Methods: Adults with clinically diagnosed laryngopharyngeal reflux confirmed by two validated instruments (reflux symptom index ≥ 13 and reflux finding score ≥ 7) and obstructive sleep apnea (OSA) underwent full polysomnography with concomitant and synchronized multichannel intraluminal impedance-pH esophageal monitoring. The apnea-hypopnea and arousal indexes that occurred 15, 30, and 45 minutes before and after each reflux episode were recorded and compared to full-night apnea and hypopnea and arousal index.

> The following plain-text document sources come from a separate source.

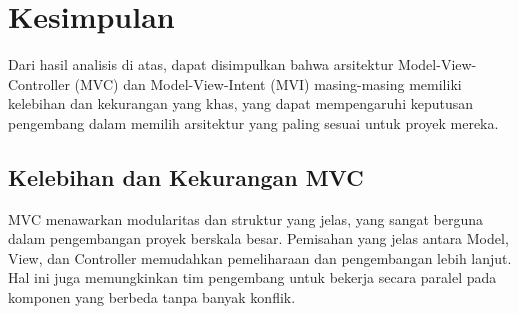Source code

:\documentclass[conference]{IEEEtran}
\begin{document}
\newpage

\section{Kesimpulan}
Dari hasil analisis di atas, dapat disimpulkan bahwa arsitektur Model-View-Controller (MVC) dan Model-View-Intent (MVI) masing-masing memiliki kelebihan dan kekurangan yang khas, yang dapat mempengaruhi keputusan pengembang dalam memilih arsitektur yang paling sesuai untuk proyek mereka.

\subsection{Kelebihan dan Kekurangan MVC}

MVC menawarkan modularitas dan struktur yang jelas, yang sangat berguna dalam pengembangan proyek berskala besar. Pemisahan yang jelas antara Model, View, dan Controller memudahkan pemeliharaan dan pengembangan lebih lanjut. Hal ini juga memungkinkan tim pengembang untuk bekerja secara paralel pada komponen yang berbeda tanpa banyak konflik.
\end{document}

Results: We studied 27 patients (14 males, age 51.7 ± 9.1 years, body mass index 32.4 ± 4.2 kg/m²) with laryngopharyngeal reflux (reflux symptom index 16 ± 2 and reflux finding score 12 ± 3) and OSA (apnea-hypopnea index = 32.3 ± 28.4 events/h). We evaluated 102 reflux episodes. Almost half of the reflux episodes occurred while awake (43.1%) and only five reflux episodes (4.9%) occurred during an obstructive respiratory event. The apnea and hypopnea and arousal indexes 15, 30, and 45 minutes before and after reflux episodes were lower than full-night apnea and hypopnea and arousal indexes, respectively.

Conclusions: Among patients with well-established laryngopharyngeal reflux and OSA, there is no temporal association between reflux and obstructive respiratory events. Even though the data comprised a small sample size, it seems that a more complex mechanism is involved with these two highly prevalent diseases.

Keywords: gastroesophageal reflux; laryngopharyngeal reflux; pH impedance; sleep apnea syndrome.